Arkasından şöyle dedim: "Her resim kendi gereksinimi olan şeye sahip olsun."
Bu söz, resimleri biraz daha rahatlattı ama sanırım benim için daha yorucu olacak gibi görünen bir dönemin başlamasına da neden oldu.
Her resim kendi gereksinimi olana sahip olmaya çalışıyorsa eğer, o zaman belki de bir genelleme yapmaktansa resimlerden ayrı ayrı söz etmek daha uygun olabilir.
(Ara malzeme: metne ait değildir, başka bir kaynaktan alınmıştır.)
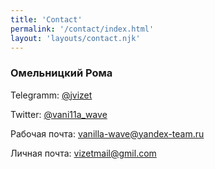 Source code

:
 ```yaml
---
title: 'Contact'
permalink: '/contact/index.html'
layout: 'layouts/contact.njk'
---
```


### Омельницкий Рома

Telegramm: [@jvizet](https://t.me/jvizet)

Twitter: [@vani11a_wave](https://twitter.com/vani11a_wave)

Рабочая почта:  <vanilla-wave@yandex-team.ru>

Личная почта: <vizetmail@gmil.com> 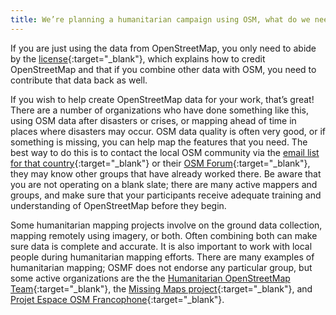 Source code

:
 ```yaml
---
title: We’re planning a humanitarian campaign using OSM, what do we need to know?
---
```


If you are just using the data from OpenStreetMap, you only need to abide by the [license](https://www.openstreetmap.org/copyright){:target="_blank"}, which explains how to credit OpenStreetMap and that if you combine other data with OSM, you need to contribute that data back as well.

If you wish to help create OpenStreetMap data for your work, that’s great! There are a number of organizations who have done something like this, using OSM data after disasters or crises, or mapping ahead of time in places where disasters may occur. OSM data quality is often very good, or if something is missing, you can help map the features that you need. The best way to do this is to contact the local OSM community via the [email list for that country](https://lists.openstreetmap.org/listinfo){:target="_blank"} or their [OSM Forum](https://forum.openstreetmap.org){:target="_blank"}, they may know other groups that have already worked there. Be aware that you are not operating on a blank slate; there are many active mappers and groups, and make sure that your participants receive adequate training and understanding of OpenStreetMap before they begin.

Some humanitarian mapping projects involve on the ground data collection, mapping remotely using imagery, or both. Often combining both can make sure data is complete and accurate. It is also important to work with local people during humanitarian mapping efforts. There are many examples of humanitarian mapping; OSMF does not endorse any particular group, but some active organizations are the the [Humanitarian OpenStreetMap Team](http://www.hotosm.org){:target="_blank"}, the [Missing Maps project](http://www.missingmaps.org){:target="_blank"}, and [Projet Espace OSM Francophone](https://projeteof.org/){:target="_blank"}.
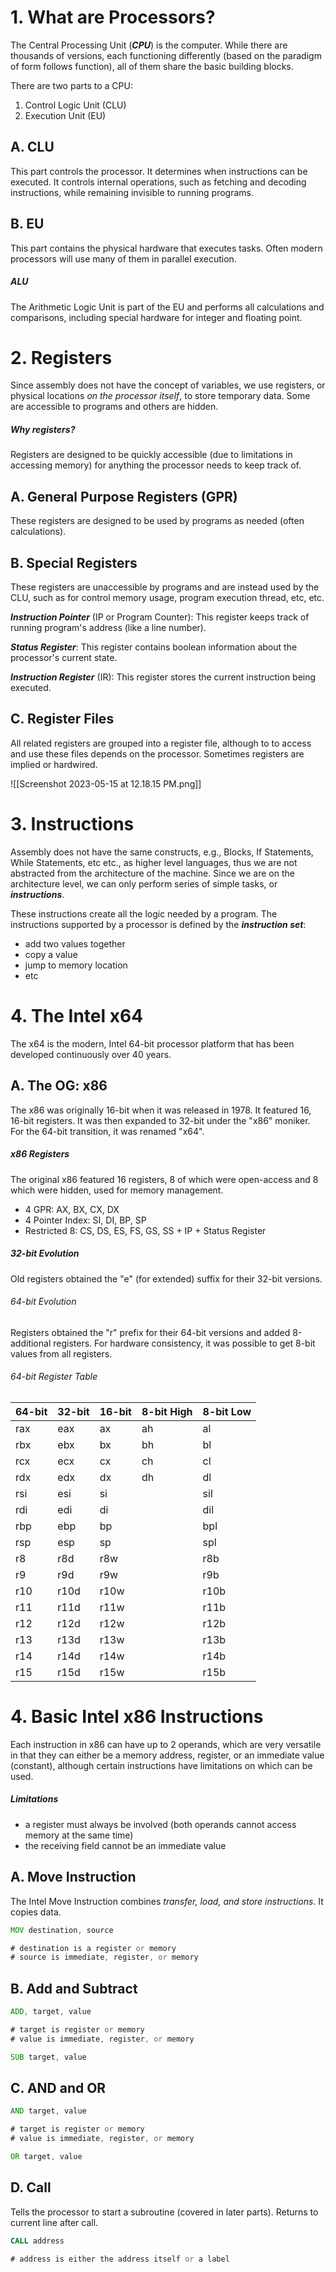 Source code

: # 1. What are Processors?

The Central Processing Unit (***CPU***) is the computer. While there are thousands of versions, each functioning differently (based on the paradigm of form follows function), all of them share the basic building blocks. 

There are two parts to a CPU:
1. Control Logic Unit (CLU)
2. Execution Unit (EU)

## A. CLU

This part controls the processor. It determines when instructions can be executed. It controls internal operations, such as fetching and decoding instructions, while remaining invisible to running programs.

## B. EU 

This part contains the physical hardware that executes tasks. Often modern processors will use many of them in parallel execution.

##### ALU 

The Arithmetic Logic Unit is part of the EU and performs all calculations and comparisons, including special hardware for integer and floating point. 

# 2. Registers

Since assembly does not have the concept of variables, we use registers, or physical locations *on the processor itself*, to store temporary data. Some are accessible to programs and others are hidden. 

##### Why registers? 

Registers are designed to be quickly accessible (due to limitations in accessing memory) for anything the processor needs to keep track of.

## A. General Purpose Registers (GPR)

These registers are designed to be used by programs as needed (often calculations). 

## B. Special Registers

These registers are unaccessible by programs and are instead used by the CLU, such as for control memory usage, program execution thread, etc, etc.

***Instruction Pointer*** (IP or Program Counter): This register keeps track of running program's address (like a line number). 

***Status Register***: This register contains boolean information about the processor's current state.

***Instruction Register*** (IR): This register stores the current instruction being executed.

## C. Register Files

All related registers are grouped into a register file, although to to access and use these files depends on the processor. Sometimes registers are implied or hardwired. 

![[Screenshot 2023-05-15 at 12.18.15 PM.png]]

# 3. Instructions

Assembly does not have the same constructs, e.g., Blocks, If Statements, While Statements, etc etc., as higher level languages, thus we are not abstracted from the architecture of the machine. Since we are on the architecture level, we can only perform series of simple tasks, or ***instructions***. 

These instructions create all the logic needed by a program. The instructions supported by a processor is defined by the ***instruction set***:
- add two values together
- copy a value
- jump to memory location
- etc

# 4. The Intel x64

The x64 is the modern, Intel 64-bit processor platform that has been developed continuously over 40 years.

## A. The OG: x86

The x86 was originally 16-bit when it was released in 1978. It featured 16, 16-bit registers. It was then expanded to 32-bit under the "x86" moniker. For the 64-bit transition, it was renamed "x64".

##### x86 Registers

The original x86 featured 16 registers, 8 of which were open-access and 8 which were hidden, used for memory management. 

- 4 GPR: AX, BX, CX, DX
- 4 Pointer Index: SI, DI, BP, SP
- Restricted 8: CS, DS, ES, FS, GS, SS + IP + Status Register

##### 32-bit Evolution

Old registers obtained the "e" (for extended) suffix for their 32-bit versions. 

###### 64-bit Evolution

Registers obtained the "r" prefix for their 64-bit versions and added 8-additional registers. For hardware consistency, it was possible to get 8-bit values from all registers.

###### 64-bit Register Table

| 64-bit | 32-bit | 16-bit | 8-bit High | 8-bit Low |
| --- | --- | --- | --- | --- |
| rax | eax | ax | ah | al |
| rbx | ebx | bx | bh | bl |
| rcx | ecx | cx | ch | cl |
| rdx | edx | dx | dh | dl |
| rsi | esi | si | | sil |
| rdi | edi | di | | dil |
| rbp | ebp | bp | | bpl |
| rsp | esp | sp | | spl |
| r8 | r8d | r8w | | r8b |
| r9 | r9d | r9w | | r9b |
| r10 | r10d | r10w | | r10b |
| r11 | r11d | r11w | | r11b |
| r12 | r12d | r12w | | r12b |
| r13 | r13d | r13w | | r13b |
| r14 | r14d | r14w | | r14b |
| r15 | r15d | r15w | | r15b |

# 4. Basic Intel x86 Instructions

Each instruction in x86 can have up to 2 operands, which are very versatile in that they can either be a memory address, register, or an immediate value (constant), although certain instructions have limitations on which can be used. 

##### Limitations
- a register must always be involved (both operands cannot access memory at the same time)
- the receiving field cannot be an immediate value

## A. Move Instruction

The Intel Move Instruction combines *transfer, load, and store instructions*. It copies data.

```asm
MOV destination, source

# destination is a register or memory
# source is immediate, register, or memory
```

## B. Add and Subtract

```asm
ADD, target, value

# target is register or memory
# value is immediate, register, or memory

SUB target, value
```
## C. AND and OR

```asm
AND target, value

# target is register or memory
# value is immediate, register, or memory

OR target, value
```

## D. Call 

Tells the processor to start a subroutine (covered in later parts). Returns to current line after call. 

```asm
CALL address

# address is either the address itself or a label
``` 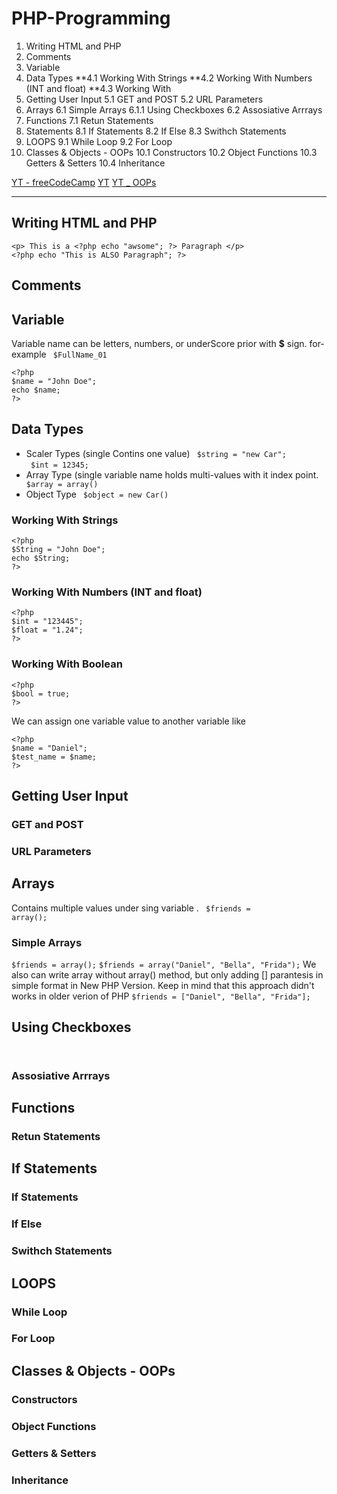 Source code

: # PHP-Programming
1. Writing HTML and PHP
2. Comments
3. Variable
4. Data Types
 **4.1 Working With Strings
 **4.2 Working With Numbers (INT and float)
 **4.3 Working With 
5. Getting User Input
 5.1 GET and POST
 5.2 URL Parameters
6. Arrays
 6.1 Simple Arrays
  6.1.1 Using Checkboxes
 6.2 Assosiative Arrrays
7. Functions
7.1 Retun Statements
8. Statements
  8.1 If Statements
  8.2 If Else
  8.3 Swithch Statements
9. LOOPS
  9.1 While Loop
  9.2 For Loop 
10. Classes & Objects - OOPs
  10.1 Constructors
  10.2 Object Functions
  10.3 Getters & Setters
  10.4 Inheritance

[YT - freeCodeCamp](https://www.youtube.com/watch?v=OK_JCtrrv-c&t=9325s)
[YT](https://www.youtube.com/watch?v=FLs6rAVQWs0)
[YT _ OOPs](https://www.youtube.com/watch?v=yrFr5PMdk2A)
<hr>






## Writing HTML and PHP
 ```
<p> This is a <?php echo "awsome"; ?> Paragraph </p>
<?php echo "This is ALSO Paragraph"; ?>
```
 
## Comments

## Variable
 Variable name can be letters, numbers, or underScore prior with **$** sign. for-example <code> $FullName_01 </code>
 ```
 <?php 
 $name = "John Doe";
 echo $name;
 ?>
 ```

## Data Types
  - Scaler Types (single Contins one value)    <code> $string = "new Car"; </code> <code> $int = 12345; </code>
  - Array Type (single variable name holds multi-values with it index point.  <code> $array = array() </code>
  - Object Type  <code> $object = new Car() </code>
      
  ### Working With Strings
 ```
 <?php 
 $String = "John Doe";
 echo $String;
 ?>
 ```
  
  ### Working With Numbers (INT and float)
   ```
 <?php 
 $int = "123445";
 $float = "1.24";
 ?>
 ```
  
  ### Working With Boolean
   ```
 <?php 
 $bool = true;
 ?>
 ```
We can assign one variable value to another variable like 
   ```
 <?php 
 $name = "Daniel";
 $test_name = $name;
 ?>
 ```
  
## Getting User Input

  ### GET and POST
  ### URL Parameters

## Arrays
Contains multiple values under sing variable . <code> $friends = array(); </code>
  ### Simple Arrays
  ```$friends = array();```
    ```$friends = array("Daniel", "Bella", "Frida");```
    We also can write array without array() method, but only adding [] parantesis in simple format in New PHP Version. Keep in mind that this approach didn't works in older verion of PHP
    ```$friends = ["Daniel", "Bella", "Frida"];```

  ## Using Checkboxes
  ``` ```
  
  ### Assosiative Arrrays

## Functions

  ### Retun Statements

## If Statements


  ### If Statements

  ### If Else
  ### Swithch Statements

## LOOPS
  ### While Loop
  
  ### For Loop 
  
## Classes & Objects - OOPs
  ###

  ### Constructors

  ### Object Functions

  ### Getters & Setters

  ### Inheritance
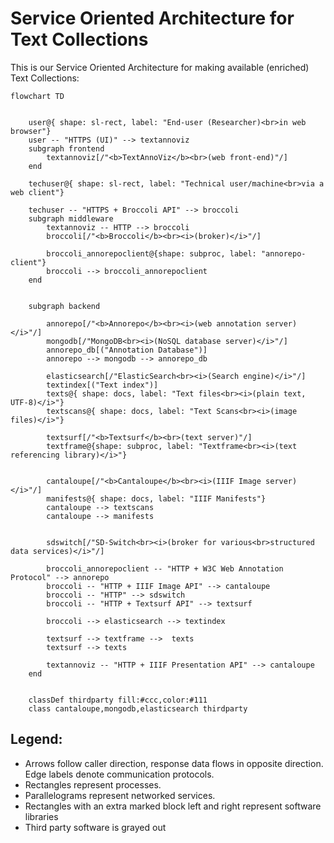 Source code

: # Service Oriented Architecture for Text Collections

This is our Service Oriented Architecture for making available (enriched) Text Collections:

```{.mermaid format=svg}
flowchart TD


    user@{ shape: sl-rect, label: "End-user (Researcher)<br>in web browser"}
    user -- "HTTPS (UI)" --> textannoviz
    subgraph frontend
        textannoviz[/"<b>TextAnnoViz</b><br>(web front-end)"/]
    end

    techuser@{ shape: sl-rect, label: "Technical user/machine<br>via a web client"}

    techuser -- "HTTPS + Broccoli API" --> broccoli
    subgraph middleware
        textannoviz -- HTTP --> broccoli
        broccoli[/"<b>Broccoli</b><br><i>(broker)</i>"/]

        broccoli_annorepoclient@{shape: subproc, label: "annorepo-client"}
        broccoli --> broccoli_annorepoclient 
    end


    subgraph backend
    
        annorepo[/"<b>Annorepo</b><br><i>(web annotation server)</i>"/]
        mongodb[/"MongoDB<br><i>(NoSQL database server)</i>"/]
        annorepo_db[("Annotation Database")]
        annorepo --> mongodb --> annorepo_db

        elasticsearch[/"ElasticSearch<br><i>(Search engine)</i>"/]
        textindex[("Text index")]
        texts@{ shape: docs, label: "Text files<br><i>(plain text, UTF-8)</i>"}
        textscans@{ shape: docs, label: "Text Scans<br><i>(image files)</i>"}

        textsurf[/"<b>Textsurf</b><br>(text server)"/]
        textframe@{shape: subproc, label: "Textframe<br><i>(text referencing library)</i>"}


        cantaloupe[/"<b>Cantaloupe</b><br><i>(IIIF Image server)</i>"/]
        manifests@{ shape: docs, label: "IIIF Manifests"}
        cantaloupe --> textscans
        cantaloupe --> manifests


        sdswitch[/"SD-Switch<br><i>(broker for various<br>structured data services)</i>"/]

        broccoli_annorepoclient -- "HTTP + W3C Web Annotation Protocol" --> annorepo
        broccoli -- "HTTP + IIIF Image API" --> cantaloupe
        broccoli -- "HTTP" --> sdswitch
        broccoli -- "HTTP + Textsurf API" --> textsurf

        broccoli --> elasticsearch --> textindex

        textsurf --> textframe -->  texts
        textsurf --> texts

        textannoviz -- "HTTP + IIIF Presentation API" --> cantaloupe
    end


    classDef thirdparty fill:#ccc,color:#111
    class cantaloupe,mongodb,elasticsearch thirdparty
```

## Legend:

* Arrows follow caller direction, response data flows in opposite direction. Edge labels denote communication protocols.
* Rectangles represent processes.
* Parallelograms represent networked services.
* Rectangles with an extra marked block left and right represent software libraries
* Third party software is grayed out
Peki ben ne resmi yapıyorum?
Neyin resmini yapıyorum?
Bu sergideki resimlere tek tek bakarak şöyle diyebilirim:
"Kendime ve başkalarına ait hikayelerin, anıların, itirafların, bir ruh halinin, hepimizin bildiği bir klişenin, bir sırrın, resimle ilgili bir sorunun, bir hayalin" resmini yapıyorum.
Ya da biraz daha yaklaşırsak şöyle diyebilirim:
"Bir arkadaşımın Beşiktaş maçlarında kendisini çayırın parçası olan çimen gibi görmesinin, beyinde zıplayan maymunların, çocukken misafirliklerde perdenin arkasından gözetlediğim kirli banyoların, minare kuyruklu kedileri ağaçlardan kurtarmaya çalışan çarşaflı bir süper kahramanın, iki kişi arasındaki bir sırrın, arkadaşımın yeni yitirdiği annesine ait kahvaltı masasının, başka insanlardan ayrı ayrı alınan parçalarla oluşturulmuş hayali bir ‘üstün erkek'in, Hızır'dan yardım dileyen süper kahramanların, resimde "gerçekten" denge sağlayan bir terazinin, ağzımda çirkinlikleri anlaşılmayan kendi yamuk dişlerimin" resmini yapıyorum.
Peki nasıl yapıyorum?
Her resim neyi istiyorsa ona, onu vererek...
Ekin Saçlıoğlunun bu son yapıtlarından oluşan sergisi, gerçek bir serüven ve bir macera bir sanatçının, kendini ve yapıtlarının keşfi, izleyicinin de katılımı ile daha da anlam kazanacak bir yolculuk.